Top of Given records

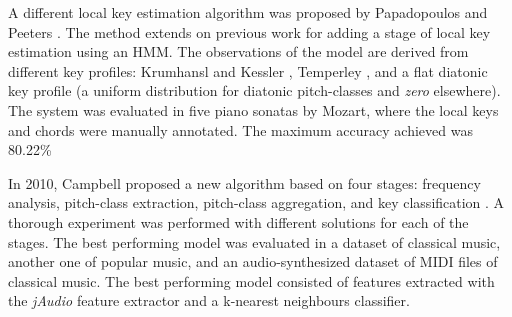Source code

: 

A different local key estimation algorithm was proposed by
Papadopoulos and Peeters \cite{papadopoulos2009local}. The
method extends on previous work
\cite{papadopoulos2008simultaneous} for adding a stage of
local key estimation using an HMM. The observations of the
model are derived from different key profiles: Krumhansl and
Kessler \cite{krumhansl1982tracing}, Temperley
\cite{temperley1999whats}, and a flat diatonic key profile
(a uniform distribution for diatonic pitch-classes and
\emph{zero} elsewhere). The system was evaluated in five
piano sonatas by Mozart, where the local keys and chords
were manually annotated. The maximum accuracy achieved was
80.22\%

In 2010, Campbell proposed a new algorithm based on four
stages: frequency analysis, pitch-class extraction,
pitch-class aggregation, and key classification
\cite{campbell2010automatic}. A thorough experiment was
performed with different solutions for each of the stages.
The best performing model was evaluated in a dataset of
classical music, another one of popular music, and an
audio-synthesized dataset of MIDI files of classical music.
The best performing model consisted of features extracted
with the \emph{jAudio} feature extractor and a k-nearest
neighbours classifier.

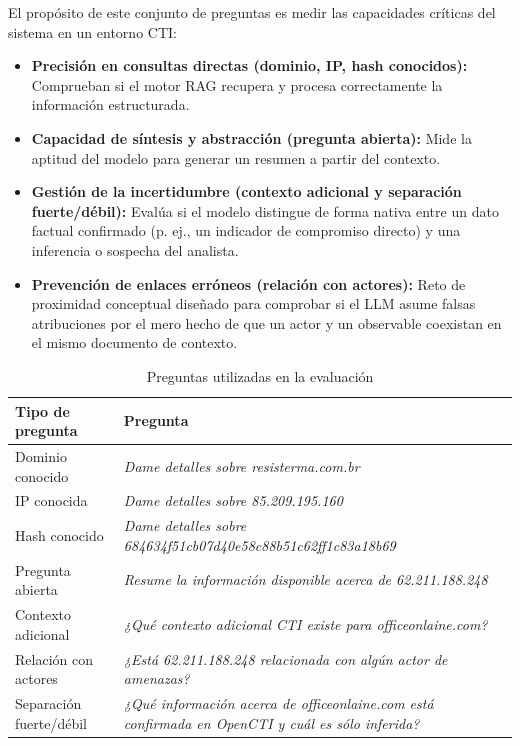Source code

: \documentclass[12pt]{report}
\begin{document}
El propósito de este conjunto de preguntas es medir las capacidades críticas del sistema en un entorno CTI:
\begin{itemize}
	\item \textbf{Precisión en consultas directas (dominio, IP, hash conocidos):} Comprueban si el motor RAG recupera y procesa correctamente la información estructurada.
	\item \textbf{Capacidad de síntesis y abstracción (pregunta abierta):} Mide la aptitud del modelo para generar un resumen a partir del contexto.
	\item \textbf{Gestión de la incertidumbre (contexto adicional y separación fuerte/débil):} Evalúa si el modelo distingue de forma nativa entre un dato factual confirmado (p. ej., un indicador de compromiso directo) y una inferencia o sospecha del analista.
	\item \textbf{Prevención de enlaces erróneos (relación con actores):} Reto de proximidad conceptual diseñado para comprobar si el LLM asume falsas atribuciones por el mero hecho de que un actor y un observable coexistan en el mismo documento de contexto.
\end{itemize}

\begin{table}[H]
	\centering
	\small
	\begin{tabular}{ l p{11cm} }
		\toprule
		\textbf{Tipo de pregunta} & \textbf{Pregunta} \\
		\midrule		
		Dominio conocido & \textit{Dame detalles sobre resisterma.com.br} \\
		IP conocida & \textit{Dame detalles sobre 85.209.195.160} \\
		Hash conocido & \textit{Dame detalles sobre 684634f51cb07d40e58c88b51c62ff1c83a18b69} \\
		Pregunta abierta & \textit{Resume la información disponible acerca de 62.211.188.248} \\
		Contexto adicional & \textit{¿Qué contexto adicional CTI existe para officeonlaine.com?} \\
		Relación con actores & \textit{¿Está 62.211.188.248 relacionada con algún actor de amenazas?} \\
		Separación fuerte/débil &\textit{ ¿Qué información acerca de officeonlaine.com está confirmada en OpenCTI y cuál es sólo inferida?}\\
		\bottomrule
	\end{tabular}
	\caption{Preguntas utilizadas en la evaluación}
	\label{tab:preguntas-evaluacion}
\end{table}
\end{document}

Bottom of Given records

* **Your instructions**
When pictures appear in the records above, leave them out and reproduce exactly each line from the first through the line containing "model are derived", both included.

* **Problem solution**
Source code

: 

A different local key estimation algorithm was proposed by
Papadopoulos and Peeters \cite{papadopoulos2009local}. The
method extends on previous work
\cite{papadopoulos2008simultaneous} for adding a stage of
local key estimation using an HMM. The observations of the
model are derived from different key profiles: Krumhansl and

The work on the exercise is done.